▶ **TASK TO COMPLETE**
Look below for the line holding "- Regular feedback" and the line holding "- A leader spends". Repeat those two and everything between, exactly.

▶ **RAW DATA**
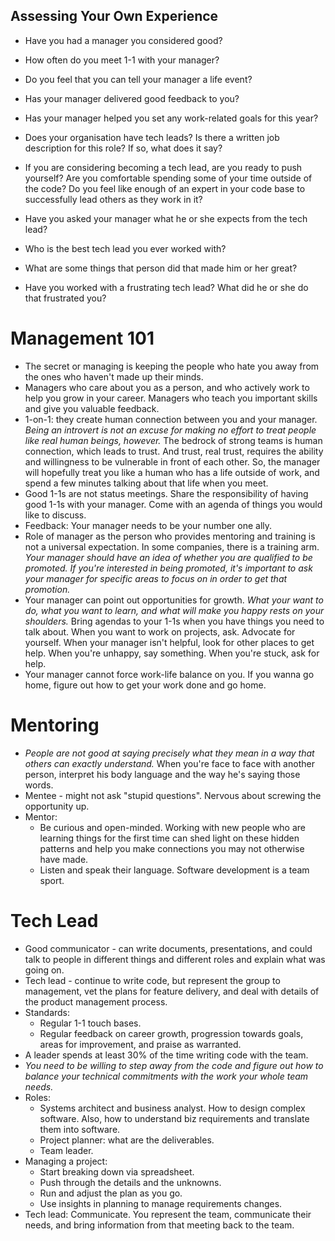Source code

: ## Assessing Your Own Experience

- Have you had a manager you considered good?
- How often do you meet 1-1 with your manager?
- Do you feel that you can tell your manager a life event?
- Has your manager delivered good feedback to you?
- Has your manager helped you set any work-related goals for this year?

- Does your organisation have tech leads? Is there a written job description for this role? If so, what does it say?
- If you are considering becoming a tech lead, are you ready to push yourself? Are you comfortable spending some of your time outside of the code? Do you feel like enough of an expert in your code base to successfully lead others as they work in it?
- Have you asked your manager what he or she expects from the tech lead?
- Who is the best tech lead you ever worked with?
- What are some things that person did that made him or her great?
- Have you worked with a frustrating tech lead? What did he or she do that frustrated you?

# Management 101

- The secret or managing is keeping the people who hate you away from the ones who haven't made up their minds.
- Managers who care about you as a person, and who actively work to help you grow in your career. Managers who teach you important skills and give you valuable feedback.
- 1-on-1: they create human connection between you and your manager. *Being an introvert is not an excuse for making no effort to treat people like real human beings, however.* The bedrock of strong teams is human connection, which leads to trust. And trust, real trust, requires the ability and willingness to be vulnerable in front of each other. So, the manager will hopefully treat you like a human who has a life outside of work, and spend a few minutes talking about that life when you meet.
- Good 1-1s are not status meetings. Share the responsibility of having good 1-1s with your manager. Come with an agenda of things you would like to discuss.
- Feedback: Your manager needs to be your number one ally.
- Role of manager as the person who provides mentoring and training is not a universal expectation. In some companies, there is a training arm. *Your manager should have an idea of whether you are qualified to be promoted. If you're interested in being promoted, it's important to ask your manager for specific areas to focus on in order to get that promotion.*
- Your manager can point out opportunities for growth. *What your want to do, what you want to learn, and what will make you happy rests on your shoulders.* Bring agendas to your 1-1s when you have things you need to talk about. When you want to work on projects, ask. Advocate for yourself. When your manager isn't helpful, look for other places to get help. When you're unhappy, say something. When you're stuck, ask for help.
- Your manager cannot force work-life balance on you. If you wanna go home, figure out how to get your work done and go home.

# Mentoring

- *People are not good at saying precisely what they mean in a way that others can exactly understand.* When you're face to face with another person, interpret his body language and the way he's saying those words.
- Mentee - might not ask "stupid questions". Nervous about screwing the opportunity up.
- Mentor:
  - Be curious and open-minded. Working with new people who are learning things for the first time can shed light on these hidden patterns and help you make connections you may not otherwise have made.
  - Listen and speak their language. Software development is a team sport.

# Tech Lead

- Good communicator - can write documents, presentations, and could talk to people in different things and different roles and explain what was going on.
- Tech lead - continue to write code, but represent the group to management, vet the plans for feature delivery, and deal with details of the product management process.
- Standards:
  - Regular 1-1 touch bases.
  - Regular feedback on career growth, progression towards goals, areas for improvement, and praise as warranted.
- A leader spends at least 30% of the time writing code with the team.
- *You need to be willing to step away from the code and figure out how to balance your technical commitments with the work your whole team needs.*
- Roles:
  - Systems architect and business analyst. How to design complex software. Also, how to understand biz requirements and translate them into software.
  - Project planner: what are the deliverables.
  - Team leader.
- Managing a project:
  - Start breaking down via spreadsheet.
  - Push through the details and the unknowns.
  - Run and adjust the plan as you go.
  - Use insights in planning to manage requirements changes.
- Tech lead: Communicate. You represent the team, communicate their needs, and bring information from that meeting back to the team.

▶ **EXPECTED ANSWER**
  - Regular feedback on career growth, progression towards goals, areas for improvement, and praise as warranted.
- A leader spends at least 30% of the time writing code with the team.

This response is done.